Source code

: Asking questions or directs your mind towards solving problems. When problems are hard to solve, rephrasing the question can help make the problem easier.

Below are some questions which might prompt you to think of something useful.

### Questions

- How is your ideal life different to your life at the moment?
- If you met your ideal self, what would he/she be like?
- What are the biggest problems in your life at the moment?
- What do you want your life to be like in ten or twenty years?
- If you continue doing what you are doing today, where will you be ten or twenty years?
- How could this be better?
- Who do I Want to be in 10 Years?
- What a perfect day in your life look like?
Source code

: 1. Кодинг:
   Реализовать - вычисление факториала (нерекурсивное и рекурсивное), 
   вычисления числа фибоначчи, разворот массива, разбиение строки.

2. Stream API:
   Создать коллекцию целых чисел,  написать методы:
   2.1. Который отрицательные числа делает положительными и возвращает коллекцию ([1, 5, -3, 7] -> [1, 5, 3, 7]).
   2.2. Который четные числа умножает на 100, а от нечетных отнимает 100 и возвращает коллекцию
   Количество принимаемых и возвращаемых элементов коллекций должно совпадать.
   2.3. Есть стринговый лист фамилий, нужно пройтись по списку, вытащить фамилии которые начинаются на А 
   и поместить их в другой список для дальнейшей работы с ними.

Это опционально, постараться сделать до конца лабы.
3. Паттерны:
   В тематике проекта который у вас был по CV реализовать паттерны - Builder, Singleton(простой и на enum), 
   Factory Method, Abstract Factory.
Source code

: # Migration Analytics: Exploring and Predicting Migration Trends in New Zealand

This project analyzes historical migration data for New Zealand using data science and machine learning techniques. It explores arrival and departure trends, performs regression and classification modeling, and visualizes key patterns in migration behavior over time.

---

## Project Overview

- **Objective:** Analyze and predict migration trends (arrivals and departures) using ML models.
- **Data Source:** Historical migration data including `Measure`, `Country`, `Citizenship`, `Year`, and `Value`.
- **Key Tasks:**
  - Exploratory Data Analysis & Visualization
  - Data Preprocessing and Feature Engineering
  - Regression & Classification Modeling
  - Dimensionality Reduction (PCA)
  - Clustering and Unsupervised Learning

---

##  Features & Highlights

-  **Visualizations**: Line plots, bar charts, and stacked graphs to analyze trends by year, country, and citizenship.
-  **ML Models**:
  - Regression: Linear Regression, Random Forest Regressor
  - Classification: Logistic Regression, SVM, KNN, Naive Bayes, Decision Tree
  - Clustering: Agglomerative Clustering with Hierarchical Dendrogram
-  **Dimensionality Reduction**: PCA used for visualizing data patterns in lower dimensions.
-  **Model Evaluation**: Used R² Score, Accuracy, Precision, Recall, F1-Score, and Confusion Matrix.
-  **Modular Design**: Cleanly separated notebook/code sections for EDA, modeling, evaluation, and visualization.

____________________

Restate word for word the lines above, beginning at the first one and ending at the line that carries "### Questions".

Source code

: Asking questions or directs your mind towards solving problems. When problems are hard to solve, rephrasing the question can help make the problem easier.

Below are some questions which might prompt you to think of something useful.

### Questions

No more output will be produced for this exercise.